Ms. Vale's smile warms without softening. "We've heard quite a lot about you," she says, tone gentle, words hard. "Silence is such a powerful teacher. Sometimes it says more than a mouth ever could."

Mr. Argent doesn't speak. He only watches Gemma, eyes pale as winter water. The kind of gaze that feels like pressure on the inside of the skull, like someone testing doors to see which one is unlocked.

Morgan tries to steer. "They have questions about recent events. Routine inquiries."

"Nothing is routine," Ms. Vale says lightly, still smiling. "Not when old doors start to open again."

She takes a small step closer, head tilted. "Tell me, Gemma—do you ever feel as though the world is listening to you… even when you say nothing at all?"

Gemma stands. Still. No answer. No flicker.

Mr. Argent's focus sharpens, narrowing as if to thread a needle through her gaze. "Interesting," he murmurs, too low for Morgan, not too low for Gemma. "Quiet is a choice. Or a seal."

Ms. Vale hums, delighted. "A seal can break."

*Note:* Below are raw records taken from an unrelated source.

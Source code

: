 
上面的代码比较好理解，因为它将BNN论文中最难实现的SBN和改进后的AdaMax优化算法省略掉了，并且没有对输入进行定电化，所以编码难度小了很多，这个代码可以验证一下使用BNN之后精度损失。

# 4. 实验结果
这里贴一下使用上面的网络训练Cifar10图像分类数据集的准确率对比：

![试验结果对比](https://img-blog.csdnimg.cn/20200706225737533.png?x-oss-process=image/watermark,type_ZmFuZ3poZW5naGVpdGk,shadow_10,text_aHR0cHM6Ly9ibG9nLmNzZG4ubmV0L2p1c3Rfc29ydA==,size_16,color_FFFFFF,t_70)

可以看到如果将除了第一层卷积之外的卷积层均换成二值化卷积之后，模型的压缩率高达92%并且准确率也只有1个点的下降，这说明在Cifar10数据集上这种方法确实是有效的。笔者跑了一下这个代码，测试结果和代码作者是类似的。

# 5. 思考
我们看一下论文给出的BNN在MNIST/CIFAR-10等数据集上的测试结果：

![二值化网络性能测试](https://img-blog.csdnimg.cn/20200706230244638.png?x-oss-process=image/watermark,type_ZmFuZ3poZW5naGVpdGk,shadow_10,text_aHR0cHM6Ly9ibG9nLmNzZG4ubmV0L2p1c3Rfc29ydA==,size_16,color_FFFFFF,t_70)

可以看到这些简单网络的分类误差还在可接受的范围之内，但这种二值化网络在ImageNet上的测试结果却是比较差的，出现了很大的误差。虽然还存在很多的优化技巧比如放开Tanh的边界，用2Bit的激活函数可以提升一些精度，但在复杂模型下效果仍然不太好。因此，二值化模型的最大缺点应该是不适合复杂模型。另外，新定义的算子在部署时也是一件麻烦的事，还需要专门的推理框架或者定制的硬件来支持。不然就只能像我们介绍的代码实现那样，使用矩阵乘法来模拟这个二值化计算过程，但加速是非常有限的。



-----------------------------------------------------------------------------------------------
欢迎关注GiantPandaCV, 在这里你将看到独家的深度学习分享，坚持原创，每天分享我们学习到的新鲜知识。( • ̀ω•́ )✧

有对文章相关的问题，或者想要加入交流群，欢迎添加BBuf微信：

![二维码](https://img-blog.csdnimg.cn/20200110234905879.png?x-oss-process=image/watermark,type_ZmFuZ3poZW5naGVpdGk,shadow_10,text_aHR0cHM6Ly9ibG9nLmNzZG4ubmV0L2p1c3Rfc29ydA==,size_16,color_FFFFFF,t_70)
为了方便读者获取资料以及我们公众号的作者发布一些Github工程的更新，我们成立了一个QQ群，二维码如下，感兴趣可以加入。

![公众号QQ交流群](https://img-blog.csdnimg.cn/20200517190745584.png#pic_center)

The clock ticks. No one breathes.

Gemma lets them finish—every word, every look. When the silence settles again, she turns, opens the door, and leaves without waiting to be dismissed.

In the hallway, Mia is on her feet in an instant. "What happened? Are you okay? Who were they? They looked like villains in a—" She stops herself. Presses her lips together. "Right. You won't say."

Gemma walks. Mia falls into step, talking softly anyway, filling space because someone has to.

They turn the corner and almost collide with Gabriel. He looks wired, eyes searching her face for anything at all. "You good?" he asks, voice rough with worry.

Gemma passes him without breaking stride.

Mia gives Gabriel a helpless look: I tried. He exhales, follows at a distance.

At her locker, Gemma spins the dial. The metal door lifts with a soft groan.

Inside, a single strip of yellowed paper lies across her books. Old ink. Careful hand. A small mark at the bottom that looks like a circle cut by teeth.

She takes the note.

'Non vox sed umbrae docent.

Quae plurimum loquitur, prima tacebit."

(No voice but shadows teach.

She who speaks the most will be the first to fall silent.)

Gemma folds the paper once. Slides it into her pocket.

Across the hall, Mia is still talking to fill the quiet, telling Gabriel she'll wait by the stairs, that she'll save Gemma a seat, that everything is probably fine, right?

Gemma closes the locker.

Her eyes, for a breath, rest on Mia.

Then she looks away. And the hall swallows the sound of the closing door.